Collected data

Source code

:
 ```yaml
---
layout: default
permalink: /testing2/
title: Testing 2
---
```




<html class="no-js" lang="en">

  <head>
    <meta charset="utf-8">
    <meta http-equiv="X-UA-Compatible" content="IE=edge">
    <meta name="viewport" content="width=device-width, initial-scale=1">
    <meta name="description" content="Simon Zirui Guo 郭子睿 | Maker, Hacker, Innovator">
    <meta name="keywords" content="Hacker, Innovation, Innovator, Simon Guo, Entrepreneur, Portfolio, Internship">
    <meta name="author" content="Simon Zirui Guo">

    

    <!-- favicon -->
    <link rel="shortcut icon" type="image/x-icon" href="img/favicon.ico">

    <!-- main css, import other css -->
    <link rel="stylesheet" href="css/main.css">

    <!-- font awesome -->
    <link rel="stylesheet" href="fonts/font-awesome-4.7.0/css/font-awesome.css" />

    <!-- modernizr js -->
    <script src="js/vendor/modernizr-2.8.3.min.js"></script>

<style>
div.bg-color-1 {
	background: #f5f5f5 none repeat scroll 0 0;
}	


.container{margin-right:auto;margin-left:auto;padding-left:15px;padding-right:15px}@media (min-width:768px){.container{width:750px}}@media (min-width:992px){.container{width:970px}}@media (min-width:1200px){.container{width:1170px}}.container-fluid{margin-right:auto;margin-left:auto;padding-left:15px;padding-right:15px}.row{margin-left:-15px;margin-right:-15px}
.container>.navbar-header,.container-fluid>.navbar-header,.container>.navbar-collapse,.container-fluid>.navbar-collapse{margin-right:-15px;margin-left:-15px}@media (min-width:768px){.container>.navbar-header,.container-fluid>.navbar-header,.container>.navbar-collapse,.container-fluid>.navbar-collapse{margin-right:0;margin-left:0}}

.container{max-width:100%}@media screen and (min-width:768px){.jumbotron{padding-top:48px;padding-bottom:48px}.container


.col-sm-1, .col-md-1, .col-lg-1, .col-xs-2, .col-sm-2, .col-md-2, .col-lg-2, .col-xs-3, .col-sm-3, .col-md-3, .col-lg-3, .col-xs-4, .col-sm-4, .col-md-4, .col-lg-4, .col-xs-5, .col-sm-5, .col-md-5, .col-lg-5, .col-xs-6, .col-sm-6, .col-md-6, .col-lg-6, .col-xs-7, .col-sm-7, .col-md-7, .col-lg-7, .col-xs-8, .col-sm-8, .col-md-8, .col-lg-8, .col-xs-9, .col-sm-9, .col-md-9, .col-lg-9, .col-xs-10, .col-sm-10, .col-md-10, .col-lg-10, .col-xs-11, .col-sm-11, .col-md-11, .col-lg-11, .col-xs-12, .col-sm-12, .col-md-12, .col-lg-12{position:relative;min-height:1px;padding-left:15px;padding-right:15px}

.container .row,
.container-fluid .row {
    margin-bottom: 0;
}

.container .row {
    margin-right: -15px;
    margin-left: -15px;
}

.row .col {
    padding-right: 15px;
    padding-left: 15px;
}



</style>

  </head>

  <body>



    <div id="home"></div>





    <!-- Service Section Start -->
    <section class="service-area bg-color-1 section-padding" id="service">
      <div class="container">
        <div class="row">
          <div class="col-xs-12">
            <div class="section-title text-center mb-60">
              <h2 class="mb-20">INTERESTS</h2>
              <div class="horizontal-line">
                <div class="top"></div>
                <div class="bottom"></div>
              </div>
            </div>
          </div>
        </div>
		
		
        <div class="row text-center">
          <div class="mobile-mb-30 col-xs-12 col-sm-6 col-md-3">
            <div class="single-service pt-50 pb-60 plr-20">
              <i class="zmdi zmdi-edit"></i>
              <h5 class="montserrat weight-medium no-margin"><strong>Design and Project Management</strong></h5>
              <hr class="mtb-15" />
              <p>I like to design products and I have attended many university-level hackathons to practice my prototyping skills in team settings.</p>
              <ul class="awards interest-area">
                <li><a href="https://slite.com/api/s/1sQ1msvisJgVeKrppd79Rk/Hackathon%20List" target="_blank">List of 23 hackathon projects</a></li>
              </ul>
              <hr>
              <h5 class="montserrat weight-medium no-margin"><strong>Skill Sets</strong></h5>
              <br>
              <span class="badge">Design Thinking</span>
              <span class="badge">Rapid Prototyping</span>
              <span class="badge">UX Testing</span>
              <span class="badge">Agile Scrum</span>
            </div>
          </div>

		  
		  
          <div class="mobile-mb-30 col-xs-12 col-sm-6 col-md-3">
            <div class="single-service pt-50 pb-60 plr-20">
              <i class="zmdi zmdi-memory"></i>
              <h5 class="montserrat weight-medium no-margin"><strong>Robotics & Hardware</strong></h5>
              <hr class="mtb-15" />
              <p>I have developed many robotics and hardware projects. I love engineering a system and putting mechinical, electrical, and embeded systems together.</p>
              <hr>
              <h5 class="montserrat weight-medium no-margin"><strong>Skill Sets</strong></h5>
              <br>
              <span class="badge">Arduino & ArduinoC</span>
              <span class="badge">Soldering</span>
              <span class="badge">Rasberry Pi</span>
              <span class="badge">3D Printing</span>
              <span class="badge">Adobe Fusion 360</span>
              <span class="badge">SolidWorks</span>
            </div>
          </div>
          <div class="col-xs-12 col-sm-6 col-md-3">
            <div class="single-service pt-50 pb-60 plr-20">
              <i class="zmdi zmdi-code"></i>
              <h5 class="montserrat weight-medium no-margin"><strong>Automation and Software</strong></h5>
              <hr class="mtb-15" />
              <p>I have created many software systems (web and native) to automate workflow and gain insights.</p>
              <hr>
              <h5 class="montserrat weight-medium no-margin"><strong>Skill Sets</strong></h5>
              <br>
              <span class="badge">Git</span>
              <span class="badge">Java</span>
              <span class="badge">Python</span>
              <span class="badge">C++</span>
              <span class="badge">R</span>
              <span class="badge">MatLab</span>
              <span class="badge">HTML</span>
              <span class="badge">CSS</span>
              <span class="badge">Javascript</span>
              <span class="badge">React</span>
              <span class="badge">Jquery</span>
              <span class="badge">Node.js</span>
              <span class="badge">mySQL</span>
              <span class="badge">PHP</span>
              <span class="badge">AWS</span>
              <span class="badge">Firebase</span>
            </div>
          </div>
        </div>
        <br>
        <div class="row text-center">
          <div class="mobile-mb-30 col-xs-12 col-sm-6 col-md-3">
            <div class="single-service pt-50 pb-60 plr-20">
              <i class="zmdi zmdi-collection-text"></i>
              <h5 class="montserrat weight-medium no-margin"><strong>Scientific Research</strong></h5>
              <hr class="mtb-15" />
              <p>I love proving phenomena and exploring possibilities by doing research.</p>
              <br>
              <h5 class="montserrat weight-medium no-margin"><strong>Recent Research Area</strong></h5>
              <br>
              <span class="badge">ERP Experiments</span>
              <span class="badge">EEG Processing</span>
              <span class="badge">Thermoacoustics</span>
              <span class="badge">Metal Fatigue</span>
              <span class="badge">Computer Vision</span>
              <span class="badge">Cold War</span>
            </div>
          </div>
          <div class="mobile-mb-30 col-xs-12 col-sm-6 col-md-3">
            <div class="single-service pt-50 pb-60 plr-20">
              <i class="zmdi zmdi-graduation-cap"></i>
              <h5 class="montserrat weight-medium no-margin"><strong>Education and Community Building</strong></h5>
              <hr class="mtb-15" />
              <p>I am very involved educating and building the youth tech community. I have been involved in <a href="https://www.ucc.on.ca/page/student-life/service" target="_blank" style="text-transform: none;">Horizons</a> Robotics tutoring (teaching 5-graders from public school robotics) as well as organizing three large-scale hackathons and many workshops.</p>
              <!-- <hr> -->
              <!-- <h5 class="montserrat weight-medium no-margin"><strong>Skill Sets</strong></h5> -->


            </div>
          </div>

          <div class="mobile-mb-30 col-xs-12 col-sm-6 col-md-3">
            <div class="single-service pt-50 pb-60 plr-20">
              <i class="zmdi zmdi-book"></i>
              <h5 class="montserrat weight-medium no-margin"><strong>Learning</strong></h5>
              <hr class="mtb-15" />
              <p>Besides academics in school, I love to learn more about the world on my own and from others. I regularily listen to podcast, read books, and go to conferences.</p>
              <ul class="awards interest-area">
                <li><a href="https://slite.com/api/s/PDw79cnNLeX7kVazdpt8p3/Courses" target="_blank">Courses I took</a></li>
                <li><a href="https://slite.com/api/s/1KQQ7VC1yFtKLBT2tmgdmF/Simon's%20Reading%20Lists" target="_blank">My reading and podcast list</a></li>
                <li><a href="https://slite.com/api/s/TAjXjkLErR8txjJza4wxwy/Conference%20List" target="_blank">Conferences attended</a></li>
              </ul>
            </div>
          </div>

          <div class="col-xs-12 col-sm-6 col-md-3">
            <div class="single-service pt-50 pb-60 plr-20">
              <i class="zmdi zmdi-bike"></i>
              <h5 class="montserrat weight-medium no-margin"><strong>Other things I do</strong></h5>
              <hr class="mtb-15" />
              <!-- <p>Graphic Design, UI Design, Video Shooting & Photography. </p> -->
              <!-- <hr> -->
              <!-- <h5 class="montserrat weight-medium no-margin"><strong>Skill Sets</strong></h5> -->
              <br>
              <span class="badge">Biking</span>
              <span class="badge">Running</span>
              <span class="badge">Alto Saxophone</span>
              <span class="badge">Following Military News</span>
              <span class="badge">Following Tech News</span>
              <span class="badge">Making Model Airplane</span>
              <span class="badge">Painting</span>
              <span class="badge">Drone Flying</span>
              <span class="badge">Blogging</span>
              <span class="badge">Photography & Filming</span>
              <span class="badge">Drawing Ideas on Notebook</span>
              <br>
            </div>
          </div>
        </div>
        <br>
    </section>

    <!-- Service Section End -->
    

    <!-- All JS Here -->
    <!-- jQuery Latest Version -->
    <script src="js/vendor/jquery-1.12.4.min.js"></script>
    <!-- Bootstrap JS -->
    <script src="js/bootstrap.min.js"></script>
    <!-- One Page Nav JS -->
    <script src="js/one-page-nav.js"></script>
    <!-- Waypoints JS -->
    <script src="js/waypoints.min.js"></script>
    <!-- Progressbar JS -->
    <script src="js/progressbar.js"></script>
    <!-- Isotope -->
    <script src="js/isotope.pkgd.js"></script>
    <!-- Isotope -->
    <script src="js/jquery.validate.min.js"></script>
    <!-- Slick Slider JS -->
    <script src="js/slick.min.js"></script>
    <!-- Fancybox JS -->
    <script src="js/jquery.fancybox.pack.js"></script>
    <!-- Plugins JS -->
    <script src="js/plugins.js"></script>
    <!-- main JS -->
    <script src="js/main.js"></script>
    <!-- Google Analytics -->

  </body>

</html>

### What the task requires
Look at the records above. Copy every line where the string "love" occurs.

### Finished exercise
              <p>I have developed many robotics and hardware projects. I love engineering a system and putting mechinical, electrical, and embeded systems together.</p>
              <p>I love proving phenomena and exploring possibilities by doing research.</p>
              <p>Besides academics in school, I love to learn more about the world on my own and from others. I regularily listen to podcast, read books, and go to conferences.</p>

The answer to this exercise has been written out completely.